His claims on Twitter are often challenged by additional information which Twitter attaches to his tweets in the form of a context banner.
It happens because scientifically earthquake cannot be predicted. According to scientists there are always chances of earthquake where fault lines exist.
It is not currently possible to predict exactly when and where an earthquake will occur, nor how large it will be.
However, seismologists can estimate where earthquakes may be likely to strike by calculating probabilities and forecasts.
What is an earthquake probability and how is it calculated?
Earthquake probabilities describe the chances of an earthquake of a certain magnitude occurring within a region over a span of years.
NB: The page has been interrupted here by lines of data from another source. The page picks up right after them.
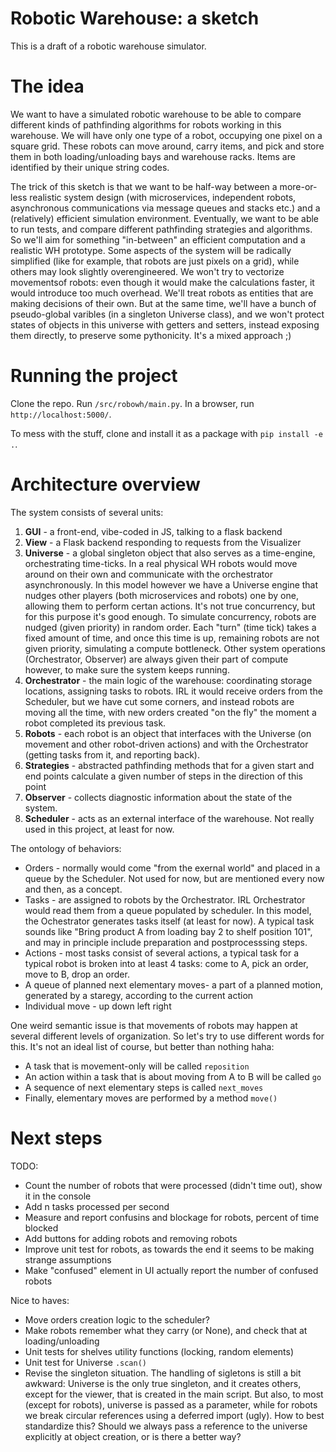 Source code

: # Robotic Warehouse: a sketch

This is a draft of a robotic warehouse simulator.

# The idea

We want to have a simulated robotic warehouse to be able to compare different kinds of pathfinding algorithms for robots working in this warehouse. We will have only one type of a robot, occupying one pixel on a square grid. These robots can move around, carry items, and pick and store them in both loading/unloading bays and warehouse racks. Items are identified by their unique string codes.

The trick of this sketch is that we want to be half-way between a more-or-less realistic system design (with microservices, independent robots, asynchronous communications via message queues and stacks etc.) and a (relatively) efficient simulation environment. Eventually, we want to be able to run tests, and compare different pathfinding strategies and algorithms. So we'll aim for something "in-between" an efficient computation and a realistic WH prototype. Some aspects of the system will be radically simplified (like for example, that robots are just pixels on a grid), while others may look slightly overengineered. We won't try to vectorize movementsof robots: even though it would make the calculations faster, it would introduce too much overhead. We'll treat robots as entities that are making decisions of their own. But at the same time, we'll have a bunch of pseudo-global varibles (in a singleton Universe class), and we won't protect states of objects in this universe with getters and setters, instead exposing them directly, to preserve some pythonicity. It's a mixed approach ;)

# Running the project

Clone the repo. Run `/src/robowh/main.py`. In a browser, run `http://localhost:5000/`.

To mess with the stuff, clone and install it as a package with `pip install -e .`.

# Architecture overview

The system consists of several units:
1. **GUI** - a front-end, vibe-coded in JS, talking to a flask backend
2. **View** - a Flask backend responding to requests from the Visualizer
3. **Universe** - a global singleton object that also serves as a time-engine, orchestrating time-ticks. In a real physical WH robots would move around on their own and communicate with the orchestrator asynchronously. In this model however we have a Universe engine that nudges other players (both microservices and robots) one by one, allowing them to perform certan actions. It's not true concurrency, but for this purpose it's good enough. To simulate concurrency, robots are nudged (given priority) in random order. Each "turn" (time tick) takes a fixed amount of time, and once this time is up, remaining robots are not given priority, simulating a compute bottleneck. Other system operations (Orchestrator, Observer) are always given their part of compute however, to make sure the system keeps running.
4. **Orchestrator** - the main logic of the warehouse: coordinating storage locations, assigning tasks to robots. IRL it would receive orders from the Scheduler, but we have cut some corners, and instead robots are moving all the time, with new orders created "on the fly" the moment a robot completed its previous task.
5. **Robots** - each robot is an object that interfaces with the Universe (on movement and other robot-driven actions) and with the Orchestrator (getting tasks from it, and reporting back).
6. **Strategies** - abstracted pathfinding methods that for a given start and end points calculate a given number of steps in the direction of this point
6. **Observer** - collects diagnostic information about the state of the system.
7. **Scheduler** - acts as an external interface of the warehouse. Not really used in this project, at least for now.

The ontology of behaviors:
* Orders - normally would come "from the exernal world" and placed in a queue by the Scheduler. Not used for now, but are mentioned every now and then, as a concept.
* Tasks - are assigned to robots by the Orchestrator. IRL Orchestrator would read them from a queue populated by scheduler. In this model, the Ochestrator generates tasks itself (at least for now). A typical task sounds like "Bring product A from loading bay 2 to shelf position 101", and may in principle include preparation and postprocesssing steps.
* Actions - most tasks consist of several actions, a typical task for a typical robot is broken into at least 4 tasks: come to A, pick an order, move to B, drop an order.
* A queue of planned next elementary moves- a part of a planned motion, generated by a staregy, according to the current action
* Individual move - up down left right

One weird semantic issue is that movements of robots may happen at several different levels of organization. So let's try to use different words for this. It's not an ideal list of course, but better than nothing haha:
* A task that is movement-only will be called `reposition`
* An action within a task that is about moving from A to B will be called `go`
* A sequence of next elementary steps is called `next_moves`
* Finally, elementary moves are performed by a method `move()`

# Next steps

TODO:
* Count the number of robots that were processed (didn't time out), show it in the console
* Add n tasks processed per second
* Measure and report confusins and blockage for robots, percent of time blocked
* Add buttons for adding robots and removing robots
* Improve unit test for robots, as towards the end it seems to be making strange assumptions
* Make "confused" element in UI actually report the number of confused robots

Nice to haves:
* Move orders creation logic to the scheduler?
* Make robots remember what they carry (or None), and check that at loading/unloading
* Unit tests for shelves utility functions (locking, random elements)
* Unit test for Universe `.scan()`
* Revise the singleton situation. The handling of sigletons is still a bit awkward: Universe is the only true singleton, and it creates others, except for the viewer, that is created in the main script. But also, to most (except for robots), universe is passed as a parameter, while for robots we break circular references using a deferred import (ugly). How to best standardize this? Should we always pass a reference to the universe explicitly at object creation, or is there a better way?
Probabilities can be calculated based on the average rate of past seismic activity in a region. This technique is particularly useful in regions where earthquakes have been recorded by seismographs, which first came into wide use in the early 1900s. Scientists can obtain additional, though less precise, information by digging trenches to examine the geological record for earthquake ruptures that occurred in ancient history. Probabilities also can be derived mathematically. For example, seismologists estimate the number of years it could take to experience an earthquake of a certain magnitude by accounting for two processes: the buildup of strain onto faults as a result of the continual motion of tectonic plates, and the relieving of strain as a result of fault slip, which can occur as an earthquake or as slow creep along a fault line without an earthquake.
What is an earthquake forecast?
Earthquake forecasts provide information on the likelihood of earthquakes over a shorter time window of time. Forecasts are used typically to describe aftershocks, which tend to follow a pattern of decreasing frequency and magnitude over time after an earthquake.